Thursday, April 18, at 7:00, Italian director Giuseppe Piccioni’s powerful “The Shadow of the Day” concludes the festival on a high note. Restraint, sidelong glances, and subterfuge dominate the small Italian town restaurant where Anna secures a waitress job, her WWI veteran employer initially unaware of her Jewish heritage, attracted to her, and resistant to Fascist dictates. No spoilers here, so suffice it to say that the situation spirals into serious confrontations through unexpected developments. The suspenseful concentration on several well-acted characters highly recommends this drama.

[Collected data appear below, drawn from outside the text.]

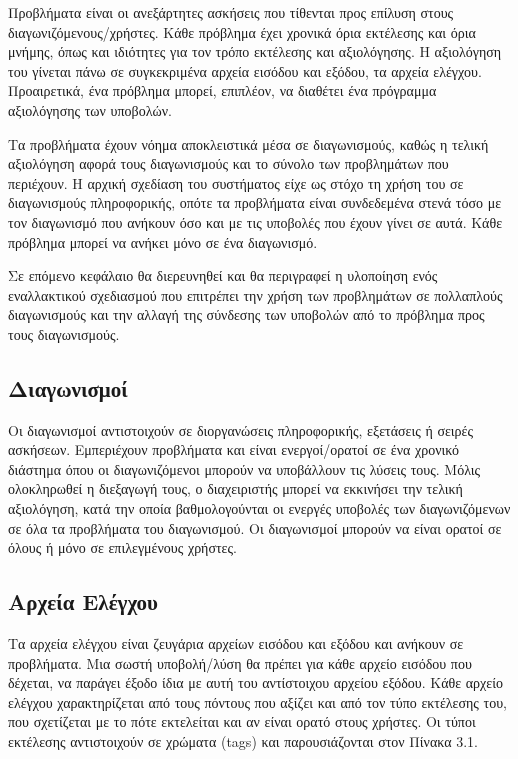 \documentclass[diploma]{softlab-thesis}
\begin{document}
Προβλήματα είναι οι ανεξάρτητες ασκήσεις που τίθενται προς επίλυση στους
διαγωνιζόμενους/χρήστες. Κάθε πρόβλημα έχει χρονικά όρια εκτέλεσης και όρια
μνήμης, όπως και ιδιότητες για τον τρόπο εκτέλεσης και αξιολόγησης. Η
αξιολόγηση του γίνεται πάνω σε συγκεκριμένα αρχεία εισόδου και εξόδου, τα
αρχεία ελέγχου. Προαιρετικά, ένα πρόβλημα μπορεί, επιπλέον, να διαθέτει ένα
πρόγραμμα αξιολόγησης των υποβολών.

\bigskip

Τα προβλήματα έχουν νόημα αποκλειστικά μέσα σε διαγωνισμούς, καθώς η τελική
αξιολόγηση αφορά τους διαγωνισμούς και το σύνολο των προβλημάτων που περιέχουν.
Η αρχική σχεδίαση του συστήματος είχε ως στόχο τη χρήση του σε διαγωνισμούς
πληροφορικής, οπότε τα προβλήματα είναι συνδεδεμένα στενά τόσο με τον
διαγωνισμό που ανήκουν όσο και με τις υποβολές που έχουν γίνει σε αυτά. Κάθε
πρόβλημα μπορεί να ανήκει μόνο σε ένα διαγωνισμό.

\bigskip

Σε επόμενο κεφάλαιο θα διερευνηθεί και θα περιγραφεί η υλοποίηση ενός εναλλακτικού
σχεδιασμού που επιτρέπει την χρήση των προβλημάτων σε πολλαπλούς διαγωνισμούς και
την αλλαγή της σύνδεσης των υποβολών από το πρόβλημα προς τους διαγωνισμούς.

\subsection{Διαγωνισμοί}

Οι διαγωνισμοί αντιστοιχούν σε διοργανώσεις πληροφορικής, εξετάσεις ή σειρές
ασκήσεων. Εμπεριέχουν προβλήματα και είναι ενεργοί/ορατοί σε ένα χρονικό
διάστημα όπου οι διαγωνιζόμενοι μπορούν να υποβάλλουν τις λύσεις τους. Μόλις
ολοκληρωθεί η διεξαγωγή τους, ο διαχειριστής μπορεί να εκκινήσει την τελική
αξιολόγηση, κατά την οποία βαθμολογούνται οι ενεργές υποβολές των
διαγωνιζόμενων σε όλα τα προβλήματα του διαγωνισμού. Οι διαγωνισμοί μπορούν να
είναι ορατοί σε όλους ή μόνο σε επιλεγμένους χρήστες.

\subsection{Αρχεία Ελέγχου}

Τα αρχεία ελέγχου είναι ζευγάρια αρχείων εισόδου και εξόδου και ανήκουν σε
προβλήματα. Μια σωστή υποβολή/λύση θα πρέπει για κάθε αρχείο εισόδου που
δέχεται, να παράγει έξοδο ίδια με αυτή του αντίστοιχου αρχείου εξόδου.  Κάθε
αρχείο ελέγχου χαρακτηρίζεται από τους πόντους που αξίζει και από τον τύπο
εκτέλεσης του, που σχετίζεται με το πότε εκτελείται και αν είναι ορατό στους
χρήστες. Οι τύποι εκτέλεσης αντιστοιχούν σε χρώματα (tags) και παρουσιάζονται
στον Πίνακα 3.1.
\end{document}
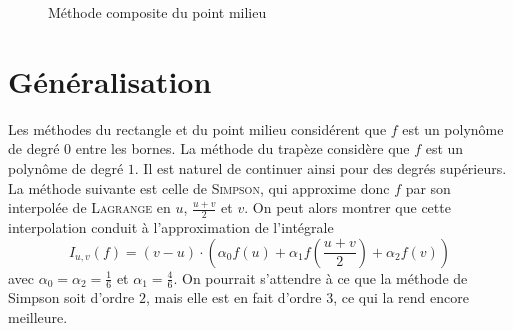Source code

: \begin{figure}[h!]
    \centering

    \caption{Méthode composite du point milieu}
    \label{fig:trapeze-composite-method}
\end{figure}


\section{Généralisation}

Les méthodes du rectangle et du point milieu considérent que $ f $ est un polynôme de degré $ 0 $ entre les bornes. La méthode du trapèze considère que $ f $ est un polynôme de degré $ 1 $. Il est naturel de continuer ainsi pour des degrés supérieurs. La méthode suivante est celle de \textsc{Simpson}, qui approxime donc $ f $ par son interpolée de \textsc{Lagrange} en $ u $, $ \frac{u+v}{2} $ et $ v $. On peut alors montrer que cette interpolation conduit à l'approximation de l'intégrale \[
    \hat{I}_{u, v}(f) = (v-u) \cdot \left(\alpha_0 f(u) + \alpha_1 f(\frac{u+v}{2}) + \alpha_2 f(v)\right)
\]
avec $ \alpha_0=\alpha_2=\frac{1}{6} $ et $ \alpha_1=\frac{4}{6} $. On pourrait s'attendre à ce que la méthode de Simpson soit d'ordre $ 2 $, mais elle est en fait d'ordre $ 3 $, ce qui la rend encore meilleure.

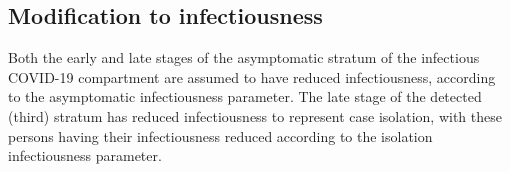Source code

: \subsection{Modification to infectiousness}
Both the early and late stages of the asymptomatic stratum 
of the infectious COVID-19 compartment are assumed to have reduced infectiousness,
according to the asymptomatic infectiousness parameter.
The late stage of the detected (third) stratum has reduced infectiousness 
to represent case isolation,
with these persons having their infectiousness reduced 
according to the isolation infectiousness parameter.

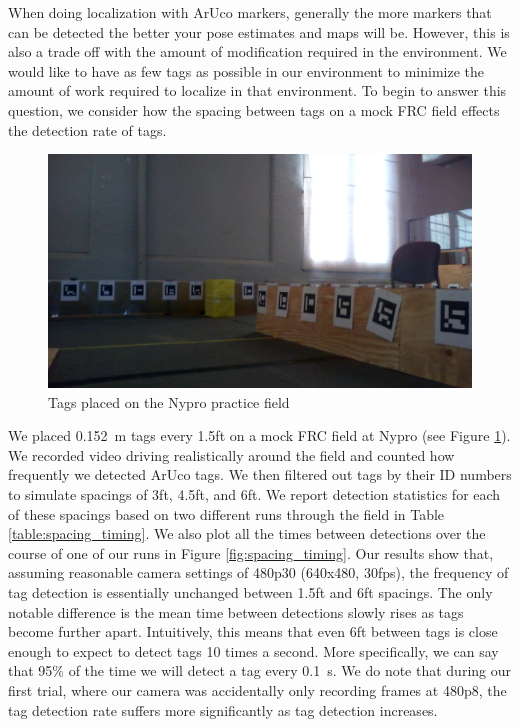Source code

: \documentclass{article}
\begin{document}
    When doing localization with ArUco markers, generally the more markers that can be detected the better your pose estimates and maps will be. However, this is also a trade off with the amount of modification required in the environment. We would like to have as few tags as possible in our environment to minimize the amount of work required to localize in that environment. To begin to answer this question, we consider how the spacing between tags on a mock FRC field effects the detection rate of tags.

    \begin{figure}[H]
      \centering
      \includegraphics[width=1\linewidth]{./images/nypro_tag_spacing.png}
      \caption{Tags placed on the Nypro practice field}
      \label{fig:nypro_tag_spacing}
    \end{figure}

    We placed \SI{0.152}{\meter} tags every 1.5ft on a mock FRC field at Nypro (see Figure \ref{fig:nypro_tag_spacing}). We recorded video driving realistically around the field and counted how frequently we detected ArUco tags. We then filtered out tags by their ID numbers to simulate spacings of 3ft, 4.5ft, and 6ft. We report detection statistics for each of these spacings based on two different runs through the field in Table \ref{table:spacing_timing}. We also plot all the times between detections over the course of one of our runs in Figure \ref{fig:spacing_timing}. Our results show that, assuming reasonable camera settings of 480p30 (640x480, 30fps), the frequency of tag detection is essentially unchanged between 1.5ft and 6ft spacings. The only notable difference is the mean time between detections slowly rises as tags become further apart. Intuitively, this means that even 6ft between tags is close enough to expect to detect tags 10 times a second. More specifically, we can say that 95\% of the time we will detect a tag every \SI{0.1}{\second}. We do note that during our first trial, where our camera was accidentally only recording frames at 480p8, the tag detection rate suffers more significantly as tag detection increases.
\end{document}
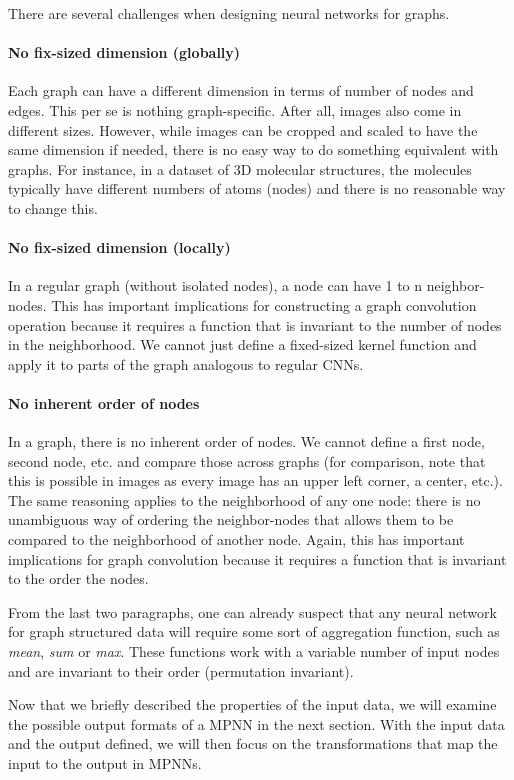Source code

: There are several challenges when designing neural networks for graphs.

\paragraph{No fix-sized dimension (globally)}
Each graph can have a different dimension in terms of number of nodes and edges. This per se is nothing graph-specific. After all, images also come in different sizes. However, while images can be cropped and scaled to have the same dimension if needed, there is no easy way to do something equivalent with graphs. For instance, in a dataset of 3D molecular structures, the molecules typically have different numbers of atoms (nodes) and there is no reasonable way to change this.
\paragraph{No fix-sized dimension (locally)}
In a regular graph (without isolated nodes), a node can have 1 to n neighbor-nodes. This has important implications for constructing a graph convolution operation because it requires a function that is invariant to the number of nodes in the neighborhood. We cannot just define a fixed-sized kernel function and apply it to parts of the graph analogous to regular CNNs.
\paragraph{No inherent order of nodes}
In a graph, there is no inherent order of nodes. We cannot define a first node, second node, etc. and compare those across graphs (for comparison, note that this is possible in images as every image has an upper left corner, a center, etc.). The same reasoning applies to the neighborhood of any one node: there is no unambiguous way of ordering the neighbor-nodes that allows them to be compared to the neighborhood of another node. Again, this has important implications for graph convolution because it requires a function that is invariant to the order the nodes.

From the last two paragraphs, one can already suspect that any neural network for graph structured data will require some sort of aggregation function, such as \textit{mean}, \textit{sum} or  \textit{max}. These functions work with a variable number of input nodes and are invariant to their order (permutation invariant).

Now that we briefly described the properties of the input data, we will examine the possible output formats of a MPNN in the next section. With the input data and the output defined, we will then focus on the transformations that map the input to the output in MPNNs.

Not available for screening, the first film April 18, 3:30 p.m., is “Vishniac,” director Laura Bialis’ documentary on the iconic Russian-American photographer Roman Vishniac. To raise money for Eastern European Jewish communities, he recorded life there from 1935 through 1938, post-war Berlin, and, later, superb scientific photography. For more information on these and other films in the Jewish Film Festival, you may go to the Jewish Film Festival website. All films have English subtitles as needed, and all programs screen at the B&B Creve Coeur Theater.